50 anos da Constituição e da Autonomia: BE‑Madeira reafirma valores de Abril

A Comissão Coordenadora Regional do Bloco de Esquerda‑Madeira, eleita na Convenção do passado domingo, reuniu-se pela primeira vez, nesta quinta-feira, dia do 50.º aniversário da Constituição da República Portuguesa que criou as Autonomias Regionais dos Açores e da Madeira, assinalando estas efemérides com um apelo à defesa dos valores democráticos, da justiça social e da igualdade. Em comunicado assinado pela coordenadora regional, Dina Letra, o partido sublinha que “a autonomia só faz sentido se servir todas as pessoas, e não apenas interesses instalados”.

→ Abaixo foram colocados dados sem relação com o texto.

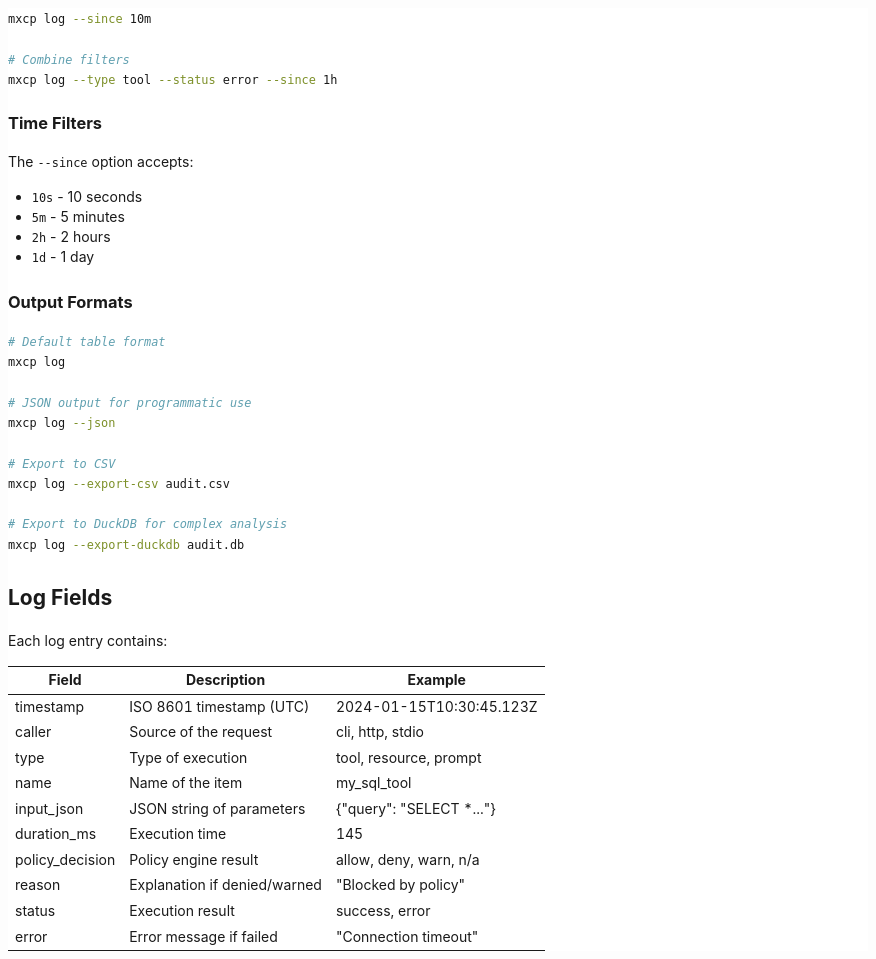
 ```bash
mxcp log --since 10m

# Combine filters
mxcp log --type tool --status error --since 1h
```

### Time Filters

The `--since` option accepts:
- `10s` - 10 seconds
- `5m` - 5 minutes  
- `2h` - 2 hours
- `1d` - 1 day

### Output Formats

```bash
# Default table format
mxcp log

# JSON output for programmatic use
mxcp log --json

# Export to CSV
mxcp log --export-csv audit.csv

# Export to DuckDB for complex analysis
mxcp log --export-duckdb audit.db
```

## Log Fields

Each log entry contains:

| Field           | Description                  | Example                  |
|-----------------|------------------------------|--------------------------|
| timestamp       | ISO 8601 timestamp (UTC)     | 2024-01-15T10:30:45.123Z |
| caller          | Source of the request        | cli, http, stdio         |
| type            | Type of execution            | tool, resource, prompt   |
| name            | Name of the item             | my_sql_tool              |
| input_json      | JSON string of parameters    | {"query": "SELECT *..."} |
| duration_ms     | Execution time               | 145                      |
| policy_decision | Policy engine result         | allow, deny, warn, n/a   |
| reason          | Explanation if denied/warned | "Blocked by policy"      |
| status          | Execution result             | success, error           |
| error           | Error message if failed      | "Connection timeout"     |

O Bloco considera que a Constituição “continua a ser um instrumento vivo”, devendo ser “defendida e valorizada continuamente”, já que os direitos, liberdades e garantias nela consagrados representam “conquistas de Abril que importa preservar e aprofundar”.

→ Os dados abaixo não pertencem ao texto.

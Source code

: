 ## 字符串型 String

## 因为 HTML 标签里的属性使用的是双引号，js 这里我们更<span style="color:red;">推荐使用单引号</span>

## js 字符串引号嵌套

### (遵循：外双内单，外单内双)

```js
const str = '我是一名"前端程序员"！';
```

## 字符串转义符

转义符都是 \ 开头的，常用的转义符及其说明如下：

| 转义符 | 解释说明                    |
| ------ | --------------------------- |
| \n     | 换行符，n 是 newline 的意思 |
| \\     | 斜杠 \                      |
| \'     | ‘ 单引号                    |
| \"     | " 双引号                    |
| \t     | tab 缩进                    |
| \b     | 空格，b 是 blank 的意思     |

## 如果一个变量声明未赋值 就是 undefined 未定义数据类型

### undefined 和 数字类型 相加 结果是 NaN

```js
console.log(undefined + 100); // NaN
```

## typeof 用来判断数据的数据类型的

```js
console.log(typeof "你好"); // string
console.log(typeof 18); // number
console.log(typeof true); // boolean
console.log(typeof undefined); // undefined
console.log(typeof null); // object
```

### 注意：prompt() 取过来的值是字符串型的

O comunicado alerta ainda para “as vozes reaccionárias que procuram reescrever a história ou limitar direitos fundamentais”, considerando‑as “uma ameaça real”. Perante essas tentativas, o BE‑Madeira defende “a participação cívica e o compromisso com uma sociedade mais justa e solidária”.

Dina Letra sublinha que a defesa da democracia passa também por “combater todas as formas de exclusão social, garantir serviços públicos de qualidade, proteger os direitos laborais e assegurar que ninguém fica para trás”. Na perspetiva do partido, esse caminho implica enfrentar privilégios e colocar “o interesse coletivo acima de interesses particulares”.

Para o Bloco, a celebração dos 50 anos da Constituição e da autonomia regional “deve ser mais do que um momento simbólico” e servir como “apelo à ação, à mobilização e ao aprofundamento da democracia”. O verdadeiro valor da autonomia, sustenta o comunicado, mede‑se “pela capacidade de transformar a vida das pessoas, especialmente das mais vulneráveis”.

A concluir, o BE‑Madeira reafirma que “a herança de Abril continua viva e necessária” e que defender essa herança “é lutar por uma Madeira mais justa, mais igual e mais solidária”, recusando “quaisquer retrocessos nos direitos conquistados”.